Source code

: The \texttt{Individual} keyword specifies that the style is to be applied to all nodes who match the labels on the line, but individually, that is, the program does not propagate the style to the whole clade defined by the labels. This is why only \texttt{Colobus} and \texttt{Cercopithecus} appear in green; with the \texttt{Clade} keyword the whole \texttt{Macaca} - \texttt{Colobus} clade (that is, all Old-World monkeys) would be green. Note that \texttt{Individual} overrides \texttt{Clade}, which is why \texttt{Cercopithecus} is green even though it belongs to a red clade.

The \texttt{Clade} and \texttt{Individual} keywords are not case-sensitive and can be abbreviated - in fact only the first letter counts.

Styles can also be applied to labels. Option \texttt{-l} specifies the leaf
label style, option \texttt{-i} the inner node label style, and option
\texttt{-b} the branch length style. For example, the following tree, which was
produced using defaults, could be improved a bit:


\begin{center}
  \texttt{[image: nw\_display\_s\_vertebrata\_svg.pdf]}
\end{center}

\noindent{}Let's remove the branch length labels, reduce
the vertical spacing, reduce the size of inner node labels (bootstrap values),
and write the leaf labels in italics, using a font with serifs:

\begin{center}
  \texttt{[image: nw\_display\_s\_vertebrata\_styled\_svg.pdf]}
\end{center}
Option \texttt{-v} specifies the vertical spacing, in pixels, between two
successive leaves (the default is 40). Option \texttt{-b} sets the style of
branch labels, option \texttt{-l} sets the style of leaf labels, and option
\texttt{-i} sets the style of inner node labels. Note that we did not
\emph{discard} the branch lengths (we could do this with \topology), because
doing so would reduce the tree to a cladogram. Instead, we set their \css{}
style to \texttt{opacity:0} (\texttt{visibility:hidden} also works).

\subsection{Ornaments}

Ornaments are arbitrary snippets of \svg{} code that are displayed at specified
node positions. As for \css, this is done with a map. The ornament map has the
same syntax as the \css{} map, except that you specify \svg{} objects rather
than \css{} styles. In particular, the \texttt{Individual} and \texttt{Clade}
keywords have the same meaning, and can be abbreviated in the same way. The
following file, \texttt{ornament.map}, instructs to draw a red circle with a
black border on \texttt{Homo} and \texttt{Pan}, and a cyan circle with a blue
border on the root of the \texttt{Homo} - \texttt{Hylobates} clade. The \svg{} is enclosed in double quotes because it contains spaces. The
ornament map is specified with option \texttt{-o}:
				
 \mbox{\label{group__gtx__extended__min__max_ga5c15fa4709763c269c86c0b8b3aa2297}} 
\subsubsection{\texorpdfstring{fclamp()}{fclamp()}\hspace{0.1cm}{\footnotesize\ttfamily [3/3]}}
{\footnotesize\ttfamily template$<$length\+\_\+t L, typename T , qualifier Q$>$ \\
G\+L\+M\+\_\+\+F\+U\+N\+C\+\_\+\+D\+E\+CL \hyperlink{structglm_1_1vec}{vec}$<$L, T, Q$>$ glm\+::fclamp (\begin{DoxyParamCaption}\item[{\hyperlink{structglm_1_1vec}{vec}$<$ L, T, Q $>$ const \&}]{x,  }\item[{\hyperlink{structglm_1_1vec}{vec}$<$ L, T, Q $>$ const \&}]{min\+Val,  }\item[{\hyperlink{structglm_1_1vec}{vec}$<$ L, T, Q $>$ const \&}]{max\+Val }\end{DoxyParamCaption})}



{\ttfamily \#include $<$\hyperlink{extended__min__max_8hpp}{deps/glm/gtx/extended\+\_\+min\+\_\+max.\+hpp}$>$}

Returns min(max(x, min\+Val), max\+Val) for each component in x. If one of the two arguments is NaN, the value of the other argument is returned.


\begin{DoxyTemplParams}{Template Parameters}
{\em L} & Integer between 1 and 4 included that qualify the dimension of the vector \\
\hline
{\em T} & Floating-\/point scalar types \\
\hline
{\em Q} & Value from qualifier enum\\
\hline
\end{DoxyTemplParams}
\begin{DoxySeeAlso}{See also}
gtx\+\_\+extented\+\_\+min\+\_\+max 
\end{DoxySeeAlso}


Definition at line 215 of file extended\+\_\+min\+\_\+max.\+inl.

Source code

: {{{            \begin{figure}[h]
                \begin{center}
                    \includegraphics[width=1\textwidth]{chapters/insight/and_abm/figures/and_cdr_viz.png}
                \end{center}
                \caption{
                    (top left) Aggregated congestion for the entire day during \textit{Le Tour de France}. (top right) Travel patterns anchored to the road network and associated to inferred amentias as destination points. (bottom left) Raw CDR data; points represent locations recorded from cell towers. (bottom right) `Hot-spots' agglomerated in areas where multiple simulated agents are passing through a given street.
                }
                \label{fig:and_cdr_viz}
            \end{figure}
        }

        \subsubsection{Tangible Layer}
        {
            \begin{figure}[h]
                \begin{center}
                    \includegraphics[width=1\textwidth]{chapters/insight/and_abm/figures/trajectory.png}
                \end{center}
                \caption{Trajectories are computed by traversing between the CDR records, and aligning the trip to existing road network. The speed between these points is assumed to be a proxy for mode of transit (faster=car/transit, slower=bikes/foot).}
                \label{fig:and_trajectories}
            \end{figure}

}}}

-------

_HOW TO COMPLETE THIS TASK_
Extract the complete set of records unchanged.

_SOLVED PROBLEM_
Source code

: The \texttt{Individual} keyword specifies that the style is to be applied to all nodes who match the labels on the line, but individually, that is, the program does not propagate the style to the whole clade defined by the labels. This is why only \texttt{Colobus} and \texttt{Cercopithecus} appear in green; with the \texttt{Clade} keyword the whole \texttt{Macaca} - \texttt{Colobus} clade (that is, all Old-World monkeys) would be green. Note that \texttt{Individual} overrides \texttt{Clade}, which is why \texttt{Cercopithecus} is green even though it belongs to a red clade.

The \texttt{Clade} and \texttt{Individual} keywords are not case-sensitive and can be abbreviated - in fact only the first letter counts.

Styles can also be applied to labels. Option \texttt{-l} specifies the leaf
label style, option \texttt{-i} the inner node label style, and option
\texttt{-b} the branch length style. For example, the following tree, which was
produced using defaults, could be improved a bit:


\begin{center}
  \texttt{[image: nw\_display\_s\_vertebrata\_svg.pdf]}
\end{center}

\noindent{}Let's remove the branch length labels, reduce
the vertical spacing, reduce the size of inner node labels (bootstrap values),
and write the leaf labels in italics, using a font with serifs:

\begin{center}
  \texttt{[image: nw\_display\_s\_vertebrata\_styled\_svg.pdf]}
\end{center}
Option \texttt{-v} specifies the vertical spacing, in pixels, between two
successive leaves (the default is 40). Option \texttt{-b} sets the style of
branch labels, option \texttt{-l} sets the style of leaf labels, and option
\texttt{-i} sets the style of inner node labels. Note that we did not
\emph{discard} the branch lengths (we could do this with \topology), because
doing so would reduce the tree to a cladogram. Instead, we set their \css{}
style to \texttt{opacity:0} (\texttt{visibility:hidden} also works).

\subsection{Ornaments}

Ornaments are arbitrary snippets of \svg{} code that are displayed at specified
node positions. As for \css, this is done with a map. The ornament map has the
same syntax as the \css{} map, except that you specify \svg{} objects rather
than \css{} styles. In particular, the \texttt{Individual} and \texttt{Clade}
keywords have the same meaning, and can be abbreviated in the same way. The
following file, \texttt{ornament.map}, instructs to draw a red circle with a
black border on \texttt{Homo} and \texttt{Pan}, and a cyan circle with a blue
border on the root of the \texttt{Homo} - \texttt{Hylobates} clade. The \svg{} is enclosed in double quotes because it contains spaces. The
ornament map is specified with option \texttt{-o}:
				
 \mbox{\label{group__gtx__extended__min__max_ga5c15fa4709763c269c86c0b8b3aa2297}} 
\subsubsection{\texorpdfstring{fclamp()}{fclamp()}\hspace{0.1cm}{\footnotesize\ttfamily [3/3]}}
{\footnotesize\ttfamily template$<$length\+\_\+t L, typename T , qualifier Q$>$ \\
G\+L\+M\+\_\+\+F\+U\+N\+C\+\_\+\+D\+E\+CL \hyperlink{structglm_1_1vec}{vec}$<$L, T, Q$>$ glm\+::fclamp (\begin{DoxyParamCaption}\item[{\hyperlink{structglm_1_1vec}{vec}$<$ L, T, Q $>$ const \&}]{x,  }\item[{\hyperlink{structglm_1_1vec}{vec}$<$ L, T, Q $>$ const \&}]{min\+Val,  }\item[{\hyperlink{structglm_1_1vec}{vec}$<$ L, T, Q $>$ const \&}]{max\+Val }\end{DoxyParamCaption})}



{\ttfamily \#include $<$\hyperlink{extended__min__max_8hpp}{deps/glm/gtx/extended\+\_\+min\+\_\+max.\+hpp}$>$}

Returns min(max(x, min\+Val), max\+Val) for each component in x. If one of the two arguments is NaN, the value of the other argument is returned.


\begin{DoxyTemplParams}{Template Parameters}
{\em L} & Integer between 1 and 4 included that qualify the dimension of the vector \\
\hline
{\em T} & Floating-\/point scalar types \\
\hline
{\em Q} & Value from qualifier enum\\
\hline
\end{DoxyTemplParams}
\begin{DoxySeeAlso}{See also}
gtx\+\_\+extented\+\_\+min\+\_\+max 
\end{DoxySeeAlso}


Definition at line 215 of file extended\+\_\+min\+\_\+max.\+inl.

Source code

: {{{            \begin{figure}[h]
                \begin{center}
                    \includegraphics[width=1\textwidth]{chapters/insight/and_abm/figures/and_cdr_viz.png}
                \end{center}
                \caption{
                    (top left) Aggregated congestion for the entire day during \textit{Le Tour de France}. (top right) Travel patterns anchored to the road network and associated to inferred amentias as destination points. (bottom left) Raw CDR data; points represent locations recorded from cell towers. (bottom right) `Hot-spots' agglomerated in areas where multiple simulated agents are passing through a given street.
                }
                \label{fig:and_cdr_viz}
            \end{figure}
        }

        \subsubsection{Tangible Layer}
        {
            \begin{figure}[h]
                \begin{center}
                    \includegraphics[width=1\textwidth]{chapters/insight/and_abm/figures/trajectory.png}
                \end{center}
                \caption{Trajectories are computed by traversing between the CDR records, and aligning the trip to existing road network. The speed between these points is assumed to be a proxy for mode of transit (faster=car/transit, slower=bikes/foot).}
                \label{fig:and_trajectories}
            \end{figure}

}}}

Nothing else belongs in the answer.